Basically this was much "harder" scifi then I'm accustomed to in my scifi romances. Words, theories and suppositions were all tossed around as if I should understand the underlying concepts.  I love parallel world stories.  Just look at my love for A THOUSAND PIECES OF YOU by Claudia Gray or UNRAVELING by Elizabeth Norris.  But what I love more is some sort of understanding of how the parallel world works.

So let's instead focus on what I did enjoy. Tess is interesting in that she's obviously smart; we're told as much, but she proves it more than once in her analysis and comprehension.  She catches on quickly to what the circumstances surrounding Jake represent.  She's also a victim of her own brilliance in terms of her and Ross' relationship.  Social cues mean little to her so she takes everything on face value.  Ross made a snarky comment about something she believes in, so obviously he thinks everything she does is ridiculous.  Even as she recognizes the skepticism others have she holds him higher.

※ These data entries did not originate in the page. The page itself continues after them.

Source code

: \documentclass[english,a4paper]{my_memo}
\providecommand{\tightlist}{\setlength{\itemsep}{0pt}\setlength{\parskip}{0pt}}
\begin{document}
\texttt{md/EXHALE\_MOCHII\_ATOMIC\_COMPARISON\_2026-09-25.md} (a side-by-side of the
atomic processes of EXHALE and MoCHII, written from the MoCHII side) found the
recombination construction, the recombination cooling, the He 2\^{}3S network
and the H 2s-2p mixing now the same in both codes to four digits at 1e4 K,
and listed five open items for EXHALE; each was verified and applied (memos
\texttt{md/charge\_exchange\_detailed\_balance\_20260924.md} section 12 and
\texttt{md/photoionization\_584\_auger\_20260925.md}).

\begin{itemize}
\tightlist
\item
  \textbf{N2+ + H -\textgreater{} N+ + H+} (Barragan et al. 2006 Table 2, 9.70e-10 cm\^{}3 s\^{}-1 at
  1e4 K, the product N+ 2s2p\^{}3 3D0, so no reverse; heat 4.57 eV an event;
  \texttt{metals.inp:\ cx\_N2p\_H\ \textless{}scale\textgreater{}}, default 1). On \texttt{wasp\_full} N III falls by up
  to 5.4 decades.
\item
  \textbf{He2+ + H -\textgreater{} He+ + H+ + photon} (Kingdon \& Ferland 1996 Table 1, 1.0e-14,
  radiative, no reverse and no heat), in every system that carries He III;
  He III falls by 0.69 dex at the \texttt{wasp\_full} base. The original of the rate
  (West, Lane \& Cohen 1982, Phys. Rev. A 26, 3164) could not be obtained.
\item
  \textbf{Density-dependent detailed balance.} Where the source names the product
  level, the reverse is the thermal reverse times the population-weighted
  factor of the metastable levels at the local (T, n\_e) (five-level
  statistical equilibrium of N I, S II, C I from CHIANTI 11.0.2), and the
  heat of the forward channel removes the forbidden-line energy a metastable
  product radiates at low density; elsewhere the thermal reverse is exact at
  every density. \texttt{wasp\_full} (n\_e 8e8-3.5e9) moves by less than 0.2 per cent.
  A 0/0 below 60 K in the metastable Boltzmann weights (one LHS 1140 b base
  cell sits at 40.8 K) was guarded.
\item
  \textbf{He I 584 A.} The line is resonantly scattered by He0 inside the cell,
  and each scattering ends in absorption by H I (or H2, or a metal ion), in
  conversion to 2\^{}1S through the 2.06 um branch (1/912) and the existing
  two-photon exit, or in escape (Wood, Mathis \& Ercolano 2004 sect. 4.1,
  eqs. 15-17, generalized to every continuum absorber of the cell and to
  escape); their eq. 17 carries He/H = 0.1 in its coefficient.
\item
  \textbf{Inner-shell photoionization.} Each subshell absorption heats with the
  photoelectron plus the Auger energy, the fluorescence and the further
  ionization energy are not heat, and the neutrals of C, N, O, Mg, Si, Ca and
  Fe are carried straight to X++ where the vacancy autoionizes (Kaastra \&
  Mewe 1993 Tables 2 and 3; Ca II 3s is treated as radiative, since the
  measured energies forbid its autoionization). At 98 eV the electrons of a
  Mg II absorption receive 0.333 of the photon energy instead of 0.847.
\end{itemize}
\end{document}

Ross meanwhile is very much "Listen to what I mean, not what I say" sort of person.  More than Tess we "hear" his regrets in how he has handled their first meeting and how they get along thereafter.  But he doesn't understand what she's looking into and he doesn't know how to get around that.  So he waits and he pokes about trying to find a way to get her to understand.

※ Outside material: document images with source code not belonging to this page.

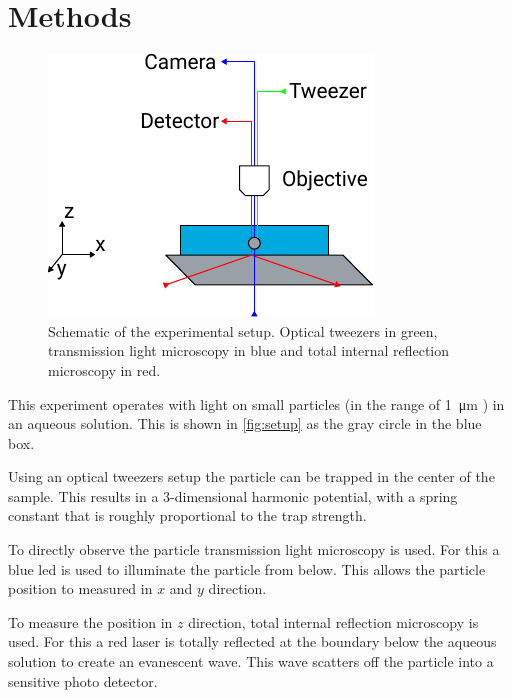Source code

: \documentclass[
    twoside=false,
    twocolumn=true,
    fontsize=11pt,
]{scrarticle}
\begin{document}


\section{Methods}
\begin{figure}
    \centering
    \includegraphics{figures/setup.pdf}
    \caption{Schematic of the experimental setup. Optical tweezers in green, transmission light microscopy in blue and total internal reflection microscopy in red.}
    \label{fig:setup}
\end{figure}
This experiment operates with light on small particles (in the range of \SI{1}{\micro m} \cite{instructions}) in an aqueous solution.
This is shown in \autoref{fig:setup} as the gray circle in the blue box. 

Using an optical tweezers setup the particle can be trapped in the center of the sample.
This results in a 3-dimensional harmonic potential, with a spring constant that is roughly proportional to the trap strength.

To directly observe the particle transmission light microscopy is used.
For this a blue led is used to illuminate the particle from below.
This allows the particle position to measured in $x$ and $y$ direction.

To measure the position in $z$ direction, total internal reflection microscopy is used.
For this a red laser is totally reflected at the boundary below the aqueous solution to create an evanescent wave.
This wave scatters off the particle into a sensitive photo detector.

\end{document}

Jake is antagonistic, somewhat petty and wholly over his head.  I never quite understood Tess' attraction to him, and I'd argue she never felt romantically towards him.  Still we can thank him for Tess and Ross, since Ross' jealousy towards him prompt him to act.The change in their relationship is a shock, since it just sort of happens, but from his point of view made sense. 

Fisher does address the inconsistency on Tess' end, as to that point she spent much of the book worried over what her research could mean and how Ross kept getting in the way (or rather the group Ross represented), then any lust she felt towards him.  Given that their first time together is rather...extraordinary and opens up a host of new things for Tess to investigate, I was rather glad there wasn't a whole lot of time spent on regret.

The "Echoes" like Jake represent a link that, as anyone who is versed in any sort of paranormal books that involve the government can attest to, offers quite the juicy prize.  "You can travel across dimensions you say hmmm?" is the gist of at least one government official's commentary as he twirls his imaginary mustache.  Rule number one in dimension hopping never trust the government. Yours or the one on the other side.

In the end this wasn't enough for me to whole-heartedly enjoy.  The mechanics of it didn't interest me as much as they should have and Jake's grating presence wore thin on my patience.